(Exercise data Opens)

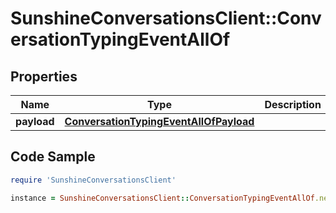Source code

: # SunshineConversationsClient::ConversationTypingEventAllOf

## Properties

Name | Type | Description | Notes
------------ | ------------- | ------------- | -------------
**payload** | [**ConversationTypingEventAllOfPayload**](ConversationTypingEventAllOfPayload.md) |  | [optional] 

## Code Sample

```ruby
require 'SunshineConversationsClient'

instance = SunshineConversationsClient::ConversationTypingEventAllOf.new(payload: null)
```


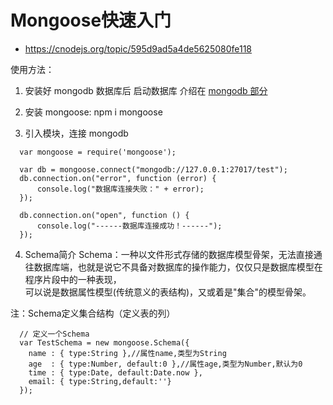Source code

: # Mongoose快速入门

* https://cnodejs.org/topic/595d9ad5a4de5625080fe118

使用方法：

1. 安装好 mongodb 数据库后 启动数据库 介绍在 [mongodb 部分](https://github.com/fairyly/mynodejs/blob/gh-pages/mongodb%20%E9%83%A8%E5%88%86.md)

2. 安装 mongoose: npm i mongoose

3. 引入模块，连接 mongodb
  ```
    var mongoose = require('mongoose');

    var db = mongoose.connect("mongodb://127.0.0.1:27017/test");
    db.connection.on("error", function (error) {
	    console.log("数据库连接失败：" + error);
    });

    db.connection.on("open", function () {
	    console.log("------数据库连接成功！------");
    });
  ```
4. Schema简介
  Schema：一种以文件形式存储的数据库模型骨架，无法直接通往数据库端，也就是说它不具备对数据库的操作能力，仅仅只是数据库模型在程序片段中的一种表现，  
  可以说是数据属性模型(传统意义的表结构)，又或着是"集合"的模型骨架。

  注：Schema定义集合结构（定义表的列）  

  ```
    // 定义一个Schema
    var TestSchema = new mongoose.Schema({
      name : { type:String },//属性name,类型为String
      age  : { type:Number, default:0 },//属性age,类型为Number,默认为0
      time : { type:Date, default:Date.now },
      email: { type:String,default:''}
    });
  ```
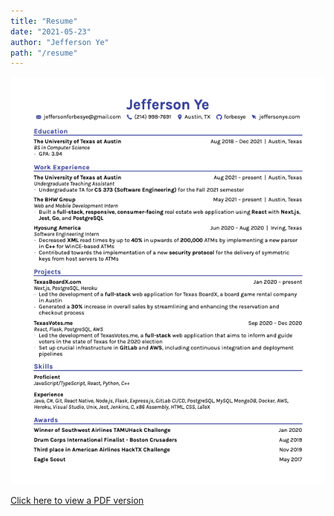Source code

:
 ```yaml
---
title: "Resume"
date: "2021-05-23"
author: "Jefferson Ye"
path: "/resume"
---
```


![Resume](../images/JeffersonYeAug2021.png "Resume")

[Click here to view a PDF version](https://drive.google.com/file/d/17_x358qTdK_mrdJTXrYFeHstnL2WLxCM/view?usp=sharing)
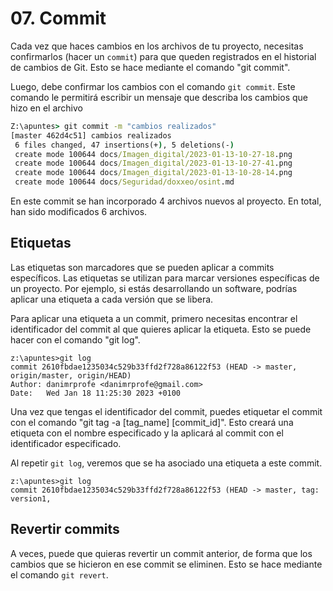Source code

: # 07. Commit

Cada vez que haces cambios en los archivos de tu proyecto, necesitas confirmarlos (hacer un ``commit``) para que queden registrados en el historial de cambios de Git. Esto se hace mediante el comando "git commit".

Luego, debe confirmar los cambios con el comando `git commit`. Este comando le permitirá escribir un mensaje que describa los cambios que hizo en el archivo

```cmd
Z:\apuntes> git commit -m "cambios realizados"
[master 462d4c51] cambios realizados
 6 files changed, 47 insertions(+), 5 deletions(-)
 create mode 100644 docs/Imagen_digital/2023-01-13-10-27-18.png
 create mode 100644 docs/Imagen_digital/2023-01-13-10-27-41.png
 create mode 100644 docs/Imagen_digital/2023-01-13-10-28-14.png
 create mode 100644 docs/Seguridad/doxxeo/osint.md
```

En este commit se han incorporado 4 archivos nuevos al proyecto. En total, han sido modificados 6 archivos.

## Etiquetas

Las etiquetas son marcadores que se pueden aplicar a commits específicos. Las etiquetas se utilizan para marcar versiones específicas de un proyecto. Por ejemplo, si estás desarrollando un software, podrías aplicar una etiqueta a cada versión que se libera.

Para aplicar una etiqueta a un commit, primero necesitas encontrar el identificador del commit al que quieres aplicar la etiqueta. Esto se puede hacer con el comando "git log".

```
z:\apuntes>git log
commit 2610fbdae1235034c529b33ffd2f728a86122f53 (HEAD -> master, origin/master, origin/HEAD)
Author: danimrprofe <danimrprofe@gmail.com>
Date:   Wed Jan 18 11:25:30 2023 +0100
```

Una vez que tengas el identificador del commit, puedes etiquetar el commit con el comando "git tag -a [tag_name] [commit_id]". Esto creará una etiqueta con el nombre especificado y la aplicará al commit con el identificador especificado.

Al repetir `git log`, veremos que se ha asociado una etiqueta a este commit.

```
z:\apuntes>git log
commit 2610fbdae1235034c529b33ffd2f728a86122f53 (HEAD -> master, tag: version1,
```
## Revertir commits

A veces, puede que quieras revertir un commit anterior, de forma que los cambios que se hicieron en ese commit se eliminen. Esto se hace mediante el comando `git revert`.
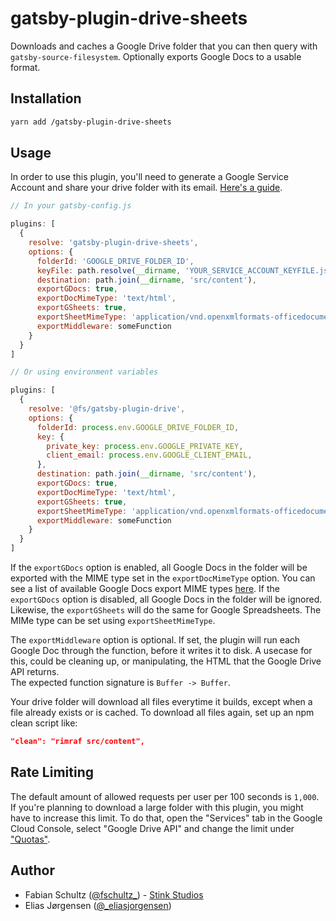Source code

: # gatsby-plugin-drive-sheets

Downloads and caches a Google Drive folder that you can then query with `gatsby-source-filesystem`.
Optionally exports Google Docs to a usable format.

## Installation

```bash
yarn add /gatsby-plugin-drive-sheets
```

## Usage

In order to use this plugin, you'll need to generate a Google Service Account and share your drive folder with its email. [Here's a guide](https://www.twilio.com/blog/2017/03/google-spreadsheets-and-javascriptnode-js.html).

```js
// In your gatsby-config.js

plugins: [
  {
    resolve: 'gatsby-plugin-drive-sheets',
    options: {
      folderId: 'GOOGLE_DRIVE_FOLDER_ID',
      keyFile: path.resolve(__dirname, 'YOUR_SERVICE_ACCOUNT_KEYFILE.json'),
      destination: path.join(__dirname, 'src/content'),
      exportGDocs: true,
      exportDocMimeType: 'text/html',
      exportGSheets: true,
      exportSheetMimeType: 'application/vnd.openxmlformats-officedocument.spreadsheetml.sheet',
      exportMiddleware: someFunction
    }
  }
]

// Or using environment variables

plugins: [
  {
    resolve: '@fs/gatsby-plugin-drive',
    options: {
      folderId: process.env.GOOGLE_DRIVE_FOLDER_ID,
      key: {
        private_key: process.env.GOOGLE_PRIVATE_KEY,
        client_email: process.env.GOOGLE_CLIENT_EMAIL,
      },
      destination: path.join(__dirname, 'src/content'),
      exportGDocs: true,
      exportDocMimeType: 'text/html',
      exportGSheets: true,
      exportSheetMimeType: 'application/vnd.openxmlformats-officedocument.spreadsheetml.sheet',
      exportMiddleware: someFunction
    }
  }
]
```
If the `exportGDocs` option is enabled, all Google Docs in the folder will be exported with the MIME type set in the `exportDocMimeType` option. You can see a list of available Google Docs export MIME types [here](https://developers.google.com/drive/api/v3/manage-downloads).
If the `exportGDocs` option is disabled, all Google Docs in the folder will be ignored.
Likewise, the `exportGSheets` will do the same for Google Spreadsheets. The MIMe type can be set using `exportSheetMimeType`.

The `exportMiddleware` option is optional. If set, the plugin will run each Google Doc through the function, before it writes it to disk.
A usecase for this, could be cleaning up, or manipulating, the HTML that the Google Drive API returns.  
The expected function signature is `Buffer -> Buffer`.

Your drive folder will download all files everytime it builds, except when a file already exists or is cached. To download all files again, set up an npm clean script like:

```json
"clean": "rimraf src/content",
```

## Rate Limiting

The default amount of allowed requests per user per 100 seconds is `1,000`. If you're planning to download a large folder with this plugin, you might have to increase this limit. To do that, open the "Services" tab in the Google Cloud Console, select "Google Drive API" and change the limit under ["Quotas"](https://console.developers.google.com/apis/api/drive.googleapis.com/quotas).

## Author

* Fabian Schultz ([@fschultz\_](https://twitter.com/fschultz_)) - [Stink Studios](https://stinkstudios.com)
* Elias Jørgensen ([@\_eliasjorgensen](https://twitter.com/_eliasjorgensen))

(Exercise data Closes)

## What you are asked to do
Give back every record precisely as it stands, without the images.

## Task answer
Source code

: # SunshineConversationsClient::ConversationTypingEventAllOf

## Properties

Name | Type | Description | Notes
------------ | ------------- | ------------- | -------------
**payload** | [**ConversationTypingEventAllOfPayload**](ConversationTypingEventAllOfPayload.md) |  | [optional] 

## Code Sample

```ruby
require 'SunshineConversationsClient'

instance = SunshineConversationsClient::ConversationTypingEventAllOf.new(payload: null)
```


Source code

: # Mongoose快速入门

* https://cnodejs.org/topic/595d9ad5a4de5625080fe118

使用方法：

1. 安装好 mongodb 数据库后 启动数据库 介绍在 [mongodb 部分](https://github.com/fairyly/mynodejs/blob/gh-pages/mongodb%20%E9%83%A8%E5%88%86.md)

2. 安装 mongoose: npm i mongoose

3. 引入模块，连接 mongodb
  ```
    var mongoose = require('mongoose');

    var db = mongoose.connect("mongodb://127.0.0.1:27017/test");
    db.connection.on("error", function (error) {
	    console.log("数据库连接失败：" + error);
    });

    db.connection.on("open", function () {
	    console.log("------数据库连接成功！------");
    });
  ```
4. Schema简介
  Schema：一种以文件形式存储的数据库模型骨架，无法直接通往数据库端，也就是说它不具备对数据库的操作能力，仅仅只是数据库模型在程序片段中的一种表现，  
  可以说是数据属性模型(传统意义的表结构)，又或着是"集合"的模型骨架。

  注：Schema定义集合结构（定义表的列）  

  ```
    // 定义一个Schema
    var TestSchema = new mongoose.Schema({
      name : { type:String },//属性name,类型为String
      age  : { type:Number, default:0 },//属性age,类型为Number,默认为0
      time : { type:Date, default:Date.now },
      email: { type:String,default:''}
    });
  ```
Source code

:
 ```yaml
---
title: "Resume"
date: "2021-05-23"
author: "Jefferson Ye"
path: "/resume"
---
```


![Resume](../images/JeffersonYeAug2021.png "Resume")

[Click here to view a PDF version](https://drive.google.com/file/d/17_x358qTdK_mrdJTXrYFeHstnL2WLxCM/view?usp=sharing)
Source code

: # 07. Commit

Cada vez que haces cambios en los archivos de tu proyecto, necesitas confirmarlos (hacer un ``commit``) para que queden registrados en el historial de cambios de Git. Esto se hace mediante el comando "git commit".

Luego, debe confirmar los cambios con el comando `git commit`. Este comando le permitirá escribir un mensaje que describa los cambios que hizo en el archivo

```cmd
Z:\apuntes> git commit -m "cambios realizados"
[master 462d4c51] cambios realizados
 6 files changed, 47 insertions(+), 5 deletions(-)
 create mode 100644 docs/Imagen_digital/2023-01-13-10-27-18.png
 create mode 100644 docs/Imagen_digital/2023-01-13-10-27-41.png
 create mode 100644 docs/Imagen_digital/2023-01-13-10-28-14.png
 create mode 100644 docs/Seguridad/doxxeo/osint.md
```

En este commit se han incorporado 4 archivos nuevos al proyecto. En total, han sido modificados 6 archivos.

## Etiquetas

Las etiquetas son marcadores que se pueden aplicar a commits específicos. Las etiquetas se utilizan para marcar versiones específicas de un proyecto. Por ejemplo, si estás desarrollando un software, podrías aplicar una etiqueta a cada versión que se libera.

Para aplicar una etiqueta a un commit, primero necesitas encontrar el identificador del commit al que quieres aplicar la etiqueta. Esto se puede hacer con el comando "git log".

```
z:\apuntes>git log
commit 2610fbdae1235034c529b33ffd2f728a86122f53 (HEAD -> master, origin/master, origin/HEAD)
Author: danimrprofe <danimrprofe@gmail.com>
Date:   Wed Jan 18 11:25:30 2023 +0100
```

Una vez que tengas el identificador del commit, puedes etiquetar el commit con el comando "git tag -a [tag_name] [commit_id]". Esto creará una etiqueta con el nombre especificado y la aplicará al commit con el identificador especificado.

Al repetir `git log`, veremos que se ha asociado una etiqueta a este commit.

```
z:\apuntes>git log
commit 2610fbdae1235034c529b33ffd2f728a86122f53 (HEAD -> master, tag: version1,
```
## Revertir commits

A veces, puede que quieras revertir un commit anterior, de forma que los cambios que se hicieron en ese commit se eliminen. Esto se hace mediante el comando `git revert`.
Source code

: # gatsby-plugin-drive-sheets

Downloads and caches a Google Drive folder that you can then query with `gatsby-source-filesystem`.
Optionally exports Google Docs to a usable format.

## Installation

```bash
yarn add /gatsby-plugin-drive-sheets
```

## Usage

In order to use this plugin, you'll need to generate a Google Service Account and share your drive folder with its email. [Here's a guide](https://www.twilio.com/blog/2017/03/google-spreadsheets-and-javascriptnode-js.html).

```js
// In your gatsby-config.js

plugins: [
  {
    resolve: 'gatsby-plugin-drive-sheets',
    options: {
      folderId: 'GOOGLE_DRIVE_FOLDER_ID',
      keyFile: path.resolve(__dirname, 'YOUR_SERVICE_ACCOUNT_KEYFILE.json'),
      destination: path.join(__dirname, 'src/content'),
      exportGDocs: true,
      exportDocMimeType: 'text/html',
      exportGSheets: true,
      exportSheetMimeType: 'application/vnd.openxmlformats-officedocument.spreadsheetml.sheet',
      exportMiddleware: someFunction
    }
  }
]

// Or using environment variables

plugins: [
  {
    resolve: '@fs/gatsby-plugin-drive',
    options: {
      folderId: process.env.GOOGLE_DRIVE_FOLDER_ID,
      key: {
        private_key: process.env.GOOGLE_PRIVATE_KEY,
        client_email: process.env.GOOGLE_CLIENT_EMAIL,
      },
      destination: path.join(__dirname, 'src/content'),
      exportGDocs: true,
      exportDocMimeType: 'text/html',
      exportGSheets: true,
      exportSheetMimeType: 'application/vnd.openxmlformats-officedocument.spreadsheetml.sheet',
      exportMiddleware: someFunction
    }
  }
]
```
If the `exportGDocs` option is enabled, all Google Docs in the folder will be exported with the MIME type set in the `exportDocMimeType` option. You can see a list of available Google Docs export MIME types [here](https://developers.google.com/drive/api/v3/manage-downloads).
If the `exportGDocs` option is disabled, all Google Docs in the folder will be ignored.
Likewise, the `exportGSheets` will do the same for Google Spreadsheets. The MIMe type can be set using `exportSheetMimeType`.

The `exportMiddleware` option is optional. If set, the plugin will run each Google Doc through the function, before it writes it to disk.
A usecase for this, could be cleaning up, or manipulating, the HTML that the Google Drive API returns.  
The expected function signature is `Buffer -> Buffer`.

Your drive folder will download all files everytime it builds, except when a file already exists or is cached. To download all files again, set up an npm clean script like:

```json
"clean": "rimraf src/content",
```

## Rate Limiting

The default amount of allowed requests per user per 100 seconds is `1,000`. If you're planning to download a large folder with this plugin, you might have to increase this limit. To do that, open the "Services" tab in the Google Cloud Console, select "Google Drive API" and change the limit under ["Quotas"](https://console.developers.google.com/apis/api/drive.googleapis.com/quotas).

## Author

* Fabian Schultz ([@fschultz\_](https://twitter.com/fschultz_)) - [Stink Studios](https://stinkstudios.com)
* Elias Jørgensen ([@\_eliasjorgensen](https://twitter.com/_eliasjorgensen))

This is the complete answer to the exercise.